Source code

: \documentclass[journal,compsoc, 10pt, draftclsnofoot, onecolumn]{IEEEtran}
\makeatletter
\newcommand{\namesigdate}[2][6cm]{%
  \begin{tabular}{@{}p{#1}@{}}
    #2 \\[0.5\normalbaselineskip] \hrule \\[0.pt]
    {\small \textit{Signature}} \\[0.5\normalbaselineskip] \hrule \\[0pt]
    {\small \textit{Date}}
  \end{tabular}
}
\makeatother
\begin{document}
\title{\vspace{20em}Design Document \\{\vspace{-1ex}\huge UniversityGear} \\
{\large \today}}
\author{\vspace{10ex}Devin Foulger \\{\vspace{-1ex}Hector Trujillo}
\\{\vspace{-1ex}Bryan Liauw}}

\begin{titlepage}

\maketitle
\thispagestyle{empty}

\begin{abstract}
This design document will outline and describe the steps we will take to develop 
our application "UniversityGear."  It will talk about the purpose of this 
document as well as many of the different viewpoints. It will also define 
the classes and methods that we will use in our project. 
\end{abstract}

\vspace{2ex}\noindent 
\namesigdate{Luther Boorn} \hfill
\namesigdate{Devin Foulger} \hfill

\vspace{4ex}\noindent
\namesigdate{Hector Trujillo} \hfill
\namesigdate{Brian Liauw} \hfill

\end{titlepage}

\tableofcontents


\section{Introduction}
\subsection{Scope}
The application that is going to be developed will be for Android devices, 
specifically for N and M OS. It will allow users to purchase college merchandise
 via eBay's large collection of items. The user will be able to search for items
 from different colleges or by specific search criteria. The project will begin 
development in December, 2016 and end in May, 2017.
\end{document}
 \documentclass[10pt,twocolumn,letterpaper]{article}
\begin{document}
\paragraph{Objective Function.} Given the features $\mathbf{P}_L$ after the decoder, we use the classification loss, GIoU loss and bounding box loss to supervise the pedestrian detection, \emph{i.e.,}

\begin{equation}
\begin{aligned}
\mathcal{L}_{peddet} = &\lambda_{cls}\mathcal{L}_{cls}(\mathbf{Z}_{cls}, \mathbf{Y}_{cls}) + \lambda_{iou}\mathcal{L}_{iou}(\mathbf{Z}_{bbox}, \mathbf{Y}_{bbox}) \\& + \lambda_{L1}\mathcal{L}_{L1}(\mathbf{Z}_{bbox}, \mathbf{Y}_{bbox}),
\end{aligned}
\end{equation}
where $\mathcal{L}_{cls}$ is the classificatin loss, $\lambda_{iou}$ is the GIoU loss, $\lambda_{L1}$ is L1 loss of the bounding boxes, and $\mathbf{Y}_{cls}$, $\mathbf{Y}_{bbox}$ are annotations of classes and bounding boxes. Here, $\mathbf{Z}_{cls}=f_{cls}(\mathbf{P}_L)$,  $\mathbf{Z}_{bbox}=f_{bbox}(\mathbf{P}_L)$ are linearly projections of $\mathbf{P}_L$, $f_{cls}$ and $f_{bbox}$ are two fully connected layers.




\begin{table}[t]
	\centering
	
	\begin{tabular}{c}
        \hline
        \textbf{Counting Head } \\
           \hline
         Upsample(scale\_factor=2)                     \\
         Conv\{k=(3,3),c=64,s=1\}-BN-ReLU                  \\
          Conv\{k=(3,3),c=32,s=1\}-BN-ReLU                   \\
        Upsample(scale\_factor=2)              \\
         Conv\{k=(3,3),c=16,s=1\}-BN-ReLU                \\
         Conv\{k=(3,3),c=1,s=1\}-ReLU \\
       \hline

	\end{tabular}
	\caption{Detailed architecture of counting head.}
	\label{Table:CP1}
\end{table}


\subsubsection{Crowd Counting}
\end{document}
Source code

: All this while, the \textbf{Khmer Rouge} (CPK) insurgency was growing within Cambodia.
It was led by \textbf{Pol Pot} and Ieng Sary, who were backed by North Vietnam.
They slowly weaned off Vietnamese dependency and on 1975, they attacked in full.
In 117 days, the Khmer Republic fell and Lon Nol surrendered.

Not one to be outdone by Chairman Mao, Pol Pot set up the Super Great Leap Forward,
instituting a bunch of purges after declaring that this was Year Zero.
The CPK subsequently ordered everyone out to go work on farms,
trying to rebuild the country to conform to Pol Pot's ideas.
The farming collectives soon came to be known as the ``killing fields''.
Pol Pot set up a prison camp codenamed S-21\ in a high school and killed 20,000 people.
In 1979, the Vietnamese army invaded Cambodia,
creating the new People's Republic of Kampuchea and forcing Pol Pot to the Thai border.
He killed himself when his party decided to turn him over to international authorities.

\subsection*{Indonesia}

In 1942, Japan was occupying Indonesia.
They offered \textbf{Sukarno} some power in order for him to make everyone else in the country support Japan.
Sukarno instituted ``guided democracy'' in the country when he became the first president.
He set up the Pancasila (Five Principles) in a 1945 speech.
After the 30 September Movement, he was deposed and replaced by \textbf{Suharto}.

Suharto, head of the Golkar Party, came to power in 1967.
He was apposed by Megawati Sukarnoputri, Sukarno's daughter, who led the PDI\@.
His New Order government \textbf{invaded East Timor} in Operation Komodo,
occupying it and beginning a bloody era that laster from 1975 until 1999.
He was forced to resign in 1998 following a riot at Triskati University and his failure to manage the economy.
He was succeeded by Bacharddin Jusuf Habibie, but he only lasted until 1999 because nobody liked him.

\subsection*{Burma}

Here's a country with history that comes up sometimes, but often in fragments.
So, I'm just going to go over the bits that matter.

□ □ □ □ □ □ □

_Work to be completed_.
Read through the data and copy every line where "GIoU" shows up.

_Written response_.
\paragraph{Objective Function.} Given the features $\mathbf{P}_L$ after the decoder, we use the classification loss, GIoU loss and bounding box loss to supervise the pedestrian detection, \emph{i.e.,}
where $\mathcal{L}_{cls}$ is the classificatin loss, $\lambda_{iou}$ is the GIoU loss, $\lambda_{L1}$ is L1 loss of the bounding boxes, and $\mathbf{Y}_{cls}$, $\mathbf{Y}_{bbox}$ are annotations of classes and bounding boxes. Here, $\mathbf{Z}_{cls}=f_{cls}(\mathbf{P}_L)$,  $\mathbf{Z}_{bbox}=f_{bbox}(\mathbf{P}_L)$ are linearly projections of $\mathbf{P}_L$, $f_{cls}$ and $f_{bbox}$ are two fully connected layers.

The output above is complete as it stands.